WORK TASK → Tell how many lines in the data hold "subscriptions", giving that figure alone.

········

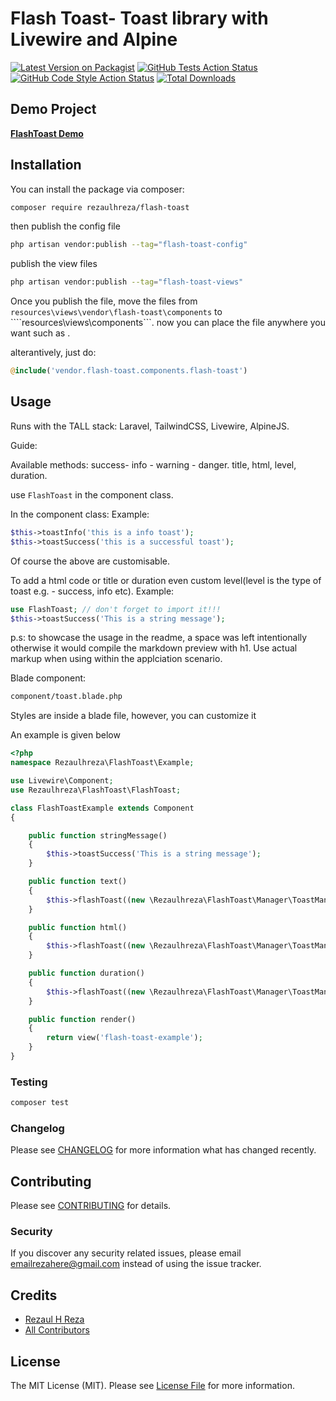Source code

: # Flash Toast- Toast library with Livewire and Alpine
[![Latest Version on Packagist](https://img.shields.io/packagist/v/rezaulhreza/flash-toast.svg?style=flat-square)](https://packagist.org/packages/rezaulhreza/flash-toast)
[![GitHub Tests Action Status](https://img.shields.io/github/workflow/status/rezaulhreza/flash-toast/run-tests?label=tests)](https://github.com/rezaulhreza/flash-toast/actions?query=workflow%3Arun-tests+branch%3Amain)
[![GitHub Code Style Action Status](https://img.shields.io/github/workflow/status/rezaulhreza/flash-toast/Fix%20PHP%20code%20style%20issues?label=code%20style)](https://github.com/rezaulhreza/flash-toast/actions?query=workflow%3A"Fix+PHP+code+style+issues"+branch%3Amain)
[![Total Downloads](https://img.shields.io/packagist/dt/rezaulhreza/flash-toast.svg?style=flat-square)](https://packagist.org/packages/rezaulhreza/flash-toast)

## Demo Project
**[FlashToast Demo](https://github.com/rezaulhreza/flash-toast-demo)** 

## Installation

You can install the package via composer:

```bash
composer require rezaulhreza/flash-toast
```
then publish the config file 
```bash
php artisan vendor:publish --tag="flash-toast-config"
```
publish the view files
```bash
php artisan vendor:publish --tag="flash-toast-views"
```
Once you publish the file, move the files from 
```resources\views\vendor\flash-toast\components``` 
to 
````resources\views\components```.
now you can place the file anywhere you want such as <x-flash-toast/>.

alterantively, just do:
```php
@include('vendor.flash-toast.components.flash-toast')
```

## Usage
Runs with the TALL stack: Laravel, TailwindCSS, Livewire, AlpineJS.

Guide:

Available methods:
success- info - warning - danger.
title, html, level, duration.

use ```FlashToast``` in the component class.

In the component class:
Example:

```php
$this->toastInfo('this is a info toast');
$this->toastSuccess('this is a successful toast');
```

Of course the above are customisable.

To add a html code or title or duration even custom level(level is the type of toast e.g. - success, info etc).
Example:

 ```php
use FlashToast; // don't forget to import it!!!
 $this->toastSuccess('This is a string message');
 ```

p.s: to showcase the usage in the readme, a space was left intentionally otherwise it would compile the markdown preview with h1. Use actual markup when using within the applciation scenario.


Blade component:
```bash
component/toast.blade.php
```
Styles are inside a blade file, however, you can customize it


An example is given below
```php
<?php
namespace Rezaulhreza\FlashToast\Example;

use Livewire\Component;
use Rezaulhreza\FlashToast\FlashToast;

class FlashToastExample extends Component
{

    public function stringMessage()
    {
        $this->toastSuccess('This is a string message');
    }

    public function text()
    {
        $this->flashToast((new \Rezaulhreza\FlashToast\Manager\ToastManager)->text('Some text'));
    }

    public function html()
    {
        $this->flashToast((new \Rezaulhreza\FlashToast\Manager\ToastManager)->title('My title')->level('warning')->html('<h2 class="text-2xl">Sub title</h2> <b>Warning</b>'));
    }

    public function duration()
    {
        $this->flashToast((new \Rezaulhreza\FlashToast\Manager\ToastManager)->text('Showing for 200 ms')->showForMilliseconds(200));
    }

    public function render()
    {
        return view('flash-toast-example');
    }
}
```

### Testing

```bash
composer test
```

### Changelog

Please see [CHANGELOG](CHANGELOG.md) for more information what has changed recently.

## Contributing

Please see [CONTRIBUTING](CONTRIBUTING.md) for details.

### Security

If you discover any security related issues, please email emailrezahere@gmail.com instead of using the issue tracker.

## Credits

-   [Rezaul H Reza](https://github.com/rezaulhreza)
-   [All Contributors](../../contributors)

## License

The MIT License (MIT). Please see [License File](LICENSE.md) for more information.

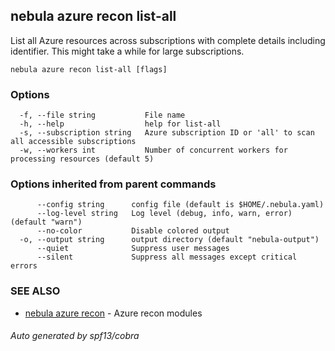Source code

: ## nebula azure recon list-all

List all Azure resources across subscriptions with complete details including identifier. This might take a while for large subscriptions.

```
nebula azure recon list-all [flags]
```

### Options

```
  -f, --file string           File name
  -h, --help                  help for list-all
  -s, --subscription string   Azure subscription ID or 'all' to scan all accessible subscriptions
  -w, --workers int           Number of concurrent workers for processing resources (default 5)
```

### Options inherited from parent commands

```
      --config string      config file (default is $HOME/.nebula.yaml)
      --log-level string   Log level (debug, info, warn, error) (default "warn")
      --no-color           Disable colored output
  -o, --output string      output directory (default "nebula-output")
      --quiet              Suppress user messages
      --silent             Suppress all messages except critical errors
```

### SEE ALSO

* [nebula azure recon](nebula_azure_recon.md)	 - Azure recon modules

###### Auto generated by spf13/cobra
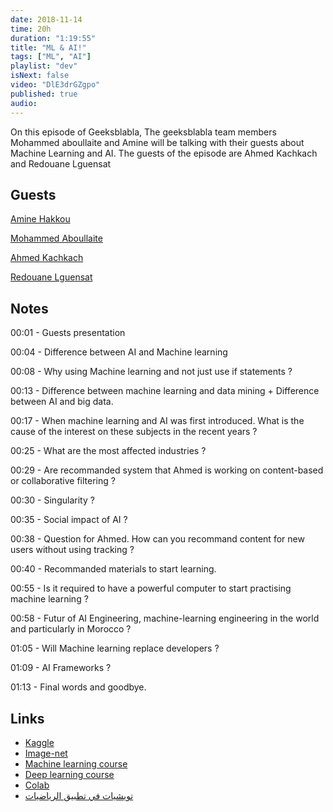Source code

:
 ```yaml
---
date: 2018-11-14
time: 20h
duration: "1:19:55"
title: "ML & AI!"
tags: ["ML", "AI"]
playlist: "dev"
isNext: false
video: "DlE3drGZgpo"
published: true
audio:
---
```


On this episode of Geeksblabla, The geeksblabla team members Mohammed aboullaite and Amine will be talking with their guests about Machine Learning and AI. The guests of the episode are Ahmed Kachkach and Redouane Lguensat

## Guests

[Amine Hakkou](https://www.facebook.com/hakkou.me)

[Mohammed Aboullaite](https://www.facebook.com/aboullaite)

[Ahmed Kachkach](https://www.facebook.com/kachkach.ahmed)

[Redouane Lguensat](https://www.facebook.com/redouane.lguensat)

## Notes

00:01 - Guests presentation

00:04 - Difference between AI and Machine learning

00:08 - Why using Machine learning and not just use if statements ?

00:13 - Difference between machine learning and data mining + Difference between AI and big data.

00:17 - When machine learning and AI was first introduced. What is the cause of the interest on these subjects in the recent years ?

00:25 - What are the most affected industries ?

00:29 - Are recommanded system that Ahmed is working on content-based or collaborative filtering ?

00:30 - Singularity ?

00:35 - Social impact of AI ?

00:38 - Question for Ahmed. How can you recommand content for new users without using tracking ?

00:40 - Recommanded materials to start learning.

00:55 - Is it required to have a powerful computer to start practising machine learning ?

00:58 - Futur of AI Engineering, machine-learning engineering in the world and particularly in Morocco ?

01:05 - Will Machine learning replace developers ?

01:09 - AI Frameworks ?

01:13 - Final words and goodbye.

## Links

- [Kaggle](https://www.kaggle.com/)
- [Image-net](http://www.image-net.org/)
- [Machine learning course](https://www.coursera.org/learn/machine-learning)
- [Deep learning course](https://www.coursera.org/specializations/deep-learning)
- [Colab](https://colab.research.google.com/)
- [تويشيات في تطبيق الرياضيات](https://www.facebook.com/AppliedMathsInDarija/)
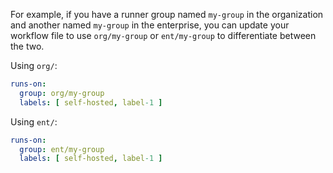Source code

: For example, if you have a runner group named `my-group` in the organization and another named `my-group` in the enterprise, you can update your workflow file to use `org/my-group` or `ent/my-group` to differentiate between the two.

Using `org/`:

```yaml
runs-on:
  group: org/my-group
  labels: [ self-hosted, label-1 ]
```

Using `ent/`:

```yaml
runs-on:
  group: ent/my-group
  labels: [ self-hosted, label-1 ]
```
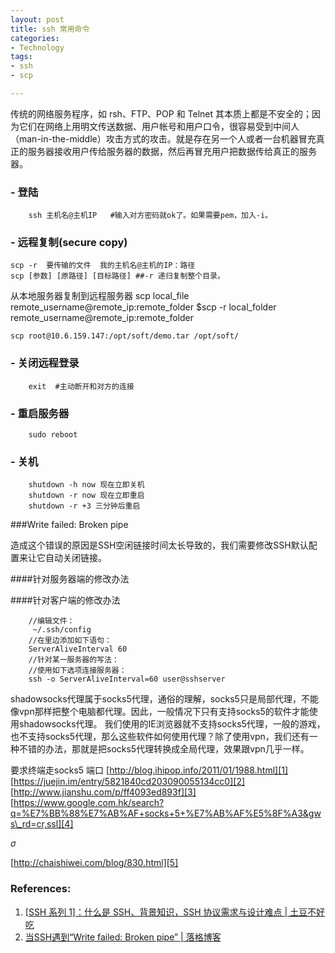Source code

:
 ```yaml
---
layout: post
title: ssh 常用命令
categories: 
- Technology
tags:
- ssh
- scp

---
```


传统的网络服务程序，如 rsh、FTP、POP 和 Telnet 其本质上都是不安全的；因为它们在网络上用明文传送数据、用户帐号和用户口令，很容易受到中间人（man-in-the-middle）攻击方式的攻击。就是存在另一个人或者一台机器冒充真正的服务器接收用户传给服务器的数据，然后再冒充用户把数据传给真正的服务器。


### - 登陆
		ssh 主机名@主机IP   #输入对方密码就ok了。如果需要pem，加入-i。
		
### - 远程复制(secure copy)

 <!--more-->

	scp -r  要传输的文件  我的主机名@主机的IP：路径
	scp [参数] [原路径] [目标路径] ##-r 递归复制整个目录。

从本地服务器复制到远程服务器
	scp local_file remote_username@remote_ip:remote_folder
	$scp -r local_folder remote_username@remote_ip:remote_folder

	scp root@10.6.159.147:/opt/soft/demo.tar /opt/soft/

### - 关闭远程登录
		exit  #主动断开和对方的连接
		

### - 重启服务器
		sudo reboot

### - 关机
		shutdown -h now 现在立即关机
		shutdown -r now 现在立即重启
		shutdown -r +3 三分钟后重启

###Write failed: Broken pipe

造成这个错误的原因是SSH空闲链接时间太长导致的，我们需要修改SSH默认配置来让它自动关闭链接。

####针对服务器端的修改办法


####针对客户端的修改办法

		//编辑文件：
		 ~/.ssh/config
		//在里边添加如下语句：
		ServerAliveInterval 60
		//针对某一服务器的写法：
		//使用如下选项连接服务器：
		ssh -o ServerAliveInterval=60 user@sshserver

shadowsocks代理属于socks5代理，通俗的理解，socks5只是局部代理，不能像vpn那样把整个电脑都代理。因此，一般情况下只有支持socks5的软件才能使用shadowsocks代理。
我们使用的IE浏览器就不支持socks5代理，一般的游戏，也不支持socks5代理，那么这些软件如何使用代理？除了使用vpn，我们还有一种不错的办法，那就是把socks5代理转换成全局代理，效果跟vpn几乎一样。




要求终端走socks5 端口
[http://blog.ihipop.info/2011/01/1988.html][1]
[https://juejin.im/entry/5821840cd203090055134cc0][2]
[http://www.jianshu.com/p/ff4093ed893f][3]
[https://www.google.com.hk/search?q=%E7%BB%88%E7%AB%AF+socks+5+%E7%AB%AF%E5%8F%A3&gws\_rd=cr,ssl][4]

$\sigma$


[http://chaishiwei.com/blog/830.html][5]

[1]:	http://blog.ihipop.info/2011/01/1988.html
[2]:	https://juejin.im/entry/5821840cd203090055134cc0
[3]:	http://www.jianshu.com/p/ff4093ed893f
[4]:	https://www.google.com.hk/search?q=%E7%BB%88%E7%AB%AF+socks+5+%E7%AB%AF%E5%8F%A3&gws_rd=cr,ssl
[5]:	http://chaishiwei.com/blog/830.html

### References:
1. [[SSH 系列 1]：什么是 SSH、背景知识，SSH 协议需求与设计难点 | 土豆不好吃](https://www.bennythink.com/ssh-1.html)
2. [当SSH遇到“Write failed: Broken pipe” | 落格博客](https://www.logcg.com/archives/897.html)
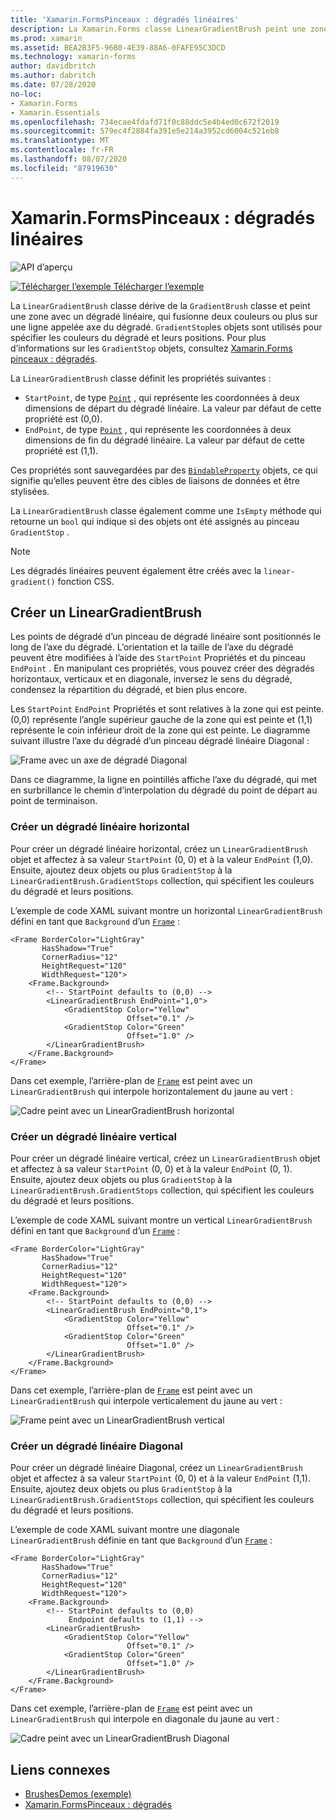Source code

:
 ```yaml
---
title: 'Xamarin.FormsPinceaux : dégradés linéaires'
description: La Xamarin.Forms classe LinearGradientBrush peint une zone avec un dégradé linéaire.
ms.prod: xamarin
ms.assetid: BEA2B3F5-96B0-4E39-88A6-0FAFE95C3DCD
ms.technology: xamarin-forms
author: davidbritch
ms.author: dabritch
ms.date: 07/28/2020
no-loc:
- Xamarin.Forms
- Xamarin.Essentials
ms.openlocfilehash: 734ecae4fdafd71f0c88ddc5e4b4ed0c672f2019
ms.sourcegitcommit: 579ec4f2884fa391e5e214a3952cd6004c521eb8
ms.translationtype: MT
ms.contentlocale: fr-FR
ms.lasthandoff: 08/07/2020
ms.locfileid: "87919630"
---
```

# <a name="no-locxamarinforms-brushes-linear-gradients"></a>Xamarin.FormsPinceaux : dégradés linéaires

![API d’aperçu](~/media/shared/preview.png "Cette API est actuellement en préversion.")

[![Télécharger l’exemple](~/media/shared/download.png) Télécharger l’exemple](https://github.com/xamarin/xamarin-forms-samples/tree/master/UserInterface/BrushDemos)

La `LinearGradientBrush` classe dérive de la `GradientBrush` classe et peint une zone avec un dégradé linéaire, qui fusionne deux couleurs ou plus sur une ligne appelée axe du dégradé. `GradientStop`les objets sont utilisés pour spécifier les couleurs du dégradé et leurs positions. Pour plus d’informations sur les `GradientStop` objets, consultez [ Xamarin.Forms pinceaux : dégradés](gradient.md).

La `LinearGradientBrush` classe définit les propriétés suivantes :

- `StartPoint`, de type [`Point`](xref:Xamarin.Forms.Point) , qui représente les coordonnées à deux dimensions de départ du dégradé linéaire. La valeur par défaut de cette propriété est (0,0).
- `EndPoint`, de type [`Point`](xref:Xamarin.Forms.Point) , qui représente les coordonnées à deux dimensions de fin du dégradé linéaire. La valeur par défaut de cette propriété est (1,1).

Ces propriétés sont sauvegardées par des [`BindableProperty`](xref:Xamarin.Forms.BindableProperty) objets, ce qui signifie qu’elles peuvent être des cibles de liaisons de données et être stylisées.

La `LinearGradientBrush` classe également comme une `IsEmpty` méthode qui retourne un `bool` qui indique si des objets ont été assignés au pinceau `GradientStop` .

> [!NOTE]
> Les dégradés linéaires peuvent également être créés avec la `linear-gradient()` fonction CSS.

## <a name="create-a-lineargradientbrush"></a>Créer un LinearGradientBrush

Les points de dégradé d’un pinceau de dégradé linéaire sont positionnés le long de l’axe du dégradé. L’orientation et la taille de l’axe du dégradé peuvent être modifiées à l’aide des `StartPoint` Propriétés et du pinceau `EndPoint` . En manipulant ces propriétés, vous pouvez créer des dégradés horizontaux, verticaux et en diagonale, inversez le sens du dégradé, condensez la répartition du dégradé, et bien plus encore.

Les `StartPoint` `EndPoint` Propriétés et sont relatives à la zone qui est peinte. (0,0) représente l’angle supérieur gauche de la zone qui est peinte et (1,1) représente le coin inférieur droit de la zone qui est peinte. Le diagramme suivant illustre l’axe du dégradé d’un pinceau dégradé linéaire Diagonal :

![Frame avec un axe de dégradé Diagonal](lineargradient-images/gradient-axis.png)

Dans ce diagramme, la ligne en pointillés affiche l’axe du dégradé, qui met en surbrillance le chemin d’interpolation du dégradé du point de départ au point de terminaison.

### <a name="create-a-horizontal-linear-gradient"></a>Créer un dégradé linéaire horizontal

Pour créer un dégradé linéaire horizontal, créez un `LinearGradientBrush` objet et affectez à sa valeur `StartPoint` (0, 0) et à la valeur `EndPoint` (1,0). Ensuite, ajoutez deux objets ou plus `GradientStop` à la `LinearGradientBrush.GradientStops` collection, qui spécifient les couleurs du dégradé et leurs positions.

L’exemple de code XAML suivant montre un horizontal `LinearGradientBrush` défini en tant que `Background` d’un [`Frame`](xref:Xamarin.Forms.Frame) :

```xaml
<Frame BorderColor="LightGray"
       HasShadow="True"
       CornerRadius="12"
       HeightRequest="120"
       WidthRequest="120">
    <Frame.Background>
        <!-- StartPoint defaults to (0,0) -->
        <LinearGradientBrush EndPoint="1,0">
            <GradientStop Color="Yellow"
                          Offset="0.1" />
            <GradientStop Color="Green"
                          Offset="1.0" />
        </LinearGradientBrush>
    </Frame.Background>
</Frame>  
```

Dans cet exemple, l’arrière-plan de [`Frame`](xref:Xamarin.Forms.Frame) est peint avec un `LinearGradientBrush` qui interpole horizontalement du jaune au vert :

![Cadre peint avec un LinearGradientBrush horizontal](lineargradient-images/horizontal.png)

### <a name="create-a-vertical-linear-gradient"></a>Créer un dégradé linéaire vertical

Pour créer un dégradé linéaire vertical, créez un `LinearGradientBrush` objet et affectez à sa valeur `StartPoint` (0, 0) et à la valeur `EndPoint` (0, 1). Ensuite, ajoutez deux objets ou plus `GradientStop` à la `LinearGradientBrush.GradientStops` collection, qui spécifient les couleurs du dégradé et leurs positions.

L’exemple de code XAML suivant montre un vertical `LinearGradientBrush` défini en tant que `Background` d’un [`Frame`](xref:Xamarin.Forms.Frame) :

```xaml
<Frame BorderColor="LightGray"
       HasShadow="True"
       CornerRadius="12"
       HeightRequest="120"
       WidthRequest="120">
    <Frame.Background>
        <!-- StartPoint defaults to (0,0) -->    
        <LinearGradientBrush EndPoint="0,1">
            <GradientStop Color="Yellow"
                          Offset="0.1" />
            <GradientStop Color="Green"
                          Offset="1.0" />
        </LinearGradientBrush>
    </Frame.Background>
</Frame>
```

Dans cet exemple, l’arrière-plan de [`Frame`](xref:Xamarin.Forms.Frame) est peint avec un `LinearGradientBrush` qui interpole verticalement du jaune au vert :

![Frame peint avec un LinearGradientBrush vertical](lineargradient-images/vertical.png)

### <a name="create-a-diagonal-linear-gradient"></a>Créer un dégradé linéaire Diagonal

Pour créer un dégradé linéaire Diagonal, créez un `LinearGradientBrush` objet et affectez à sa valeur `StartPoint` (0, 0) et à la valeur `EndPoint` (1,1). Ensuite, ajoutez deux objets ou plus `GradientStop` à la `LinearGradientBrush.GradientStops` collection, qui spécifient les couleurs du dégradé et leurs positions.

L’exemple de code XAML suivant montre une diagonale `LinearGradientBrush` définie en tant que `Background` d’un [`Frame`](xref:Xamarin.Forms.Frame) :

```xaml
<Frame BorderColor="LightGray"
       HasShadow="True"
       CornerRadius="12"
       HeightRequest="120"
       WidthRequest="120">
    <Frame.Background>
        <!-- StartPoint defaults to (0,0)      
             Endpoint defaults to (1,1) -->
        <LinearGradientBrush>
            <GradientStop Color="Yellow"
                          Offset="0.1" />
            <GradientStop Color="Green"
                          Offset="1.0" />
        </LinearGradientBrush>
    </Frame.Background>
</Frame>
```

Dans cet exemple, l’arrière-plan de [`Frame`](xref:Xamarin.Forms.Frame) est peint avec un `LinearGradientBrush` qui interpole en diagonale du jaune au vert :

![Cadre peint avec un LinearGradientBrush Diagonal](lineargradient-images/diagonal.png)

## <a name="related-links"></a>Liens connexes

- [BrushesDemos (exemple)](https://github.com/xamarin/xamarin-forms-samples/tree/master/UserInterface/BrushDemos)
- [Xamarin.FormsPinceaux : dégradés](gradient.md)
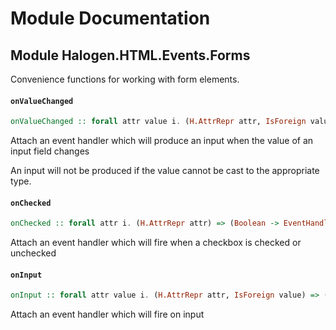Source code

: # Module Documentation

## Module Halogen.HTML.Events.Forms


Convenience functions for working with form elements.

#### `onValueChanged`

``` purescript
onValueChanged :: forall attr value i. (H.AttrRepr attr, IsForeign value) => (value -> EventHandler i) -> attr i
```

Attach an event handler which will produce an input when the value of an input field changes

An input will not be produced if the value cannot be cast to the appropriate type.

#### `onChecked`

``` purescript
onChecked :: forall attr i. (H.AttrRepr attr) => (Boolean -> EventHandler i) -> attr i
```

Attach an event handler which will fire when a checkbox is checked or unchecked

#### `onInput`

``` purescript
onInput :: forall attr value i. (H.AttrRepr attr, IsForeign value) => (value -> EventHandler i) -> attr i
```

Attach an event handler which will fire on input



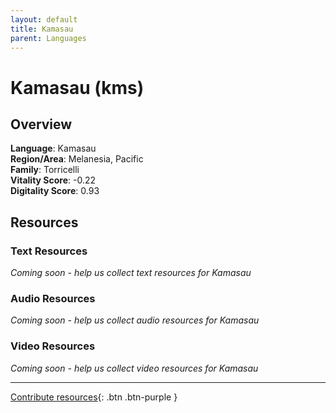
 ```yaml
---
layout: default
title: Kamasau
parent: Languages
---
```


# Kamasau (kms)

## Overview

**Language**: Kamasau  
**Region/Area**: Melanesia, Pacific  
**Family**: Torricelli  
**Vitality Score**: -0.22  
**Digitality Score**: 0.93  

## Resources

### Text Resources
*Coming soon - help us collect text resources for Kamasau*

### Audio Resources
*Coming soon - help us collect audio resources for Kamasau*

### Video Resources
*Coming soon - help us collect video resources for Kamasau*

---

[Contribute resources](https://fairtrain.github.io/){: .btn .btn-purple }
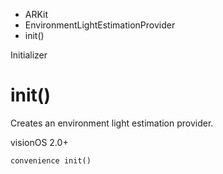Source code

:

- ARKit
- EnvironmentLightEstimationProvider
-  init() 

Initializer

# init()

Creates an environment light estimation provider.

visionOS 2.0+

``` source
convenience init()
```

········

RESULT OF THE TASK → 2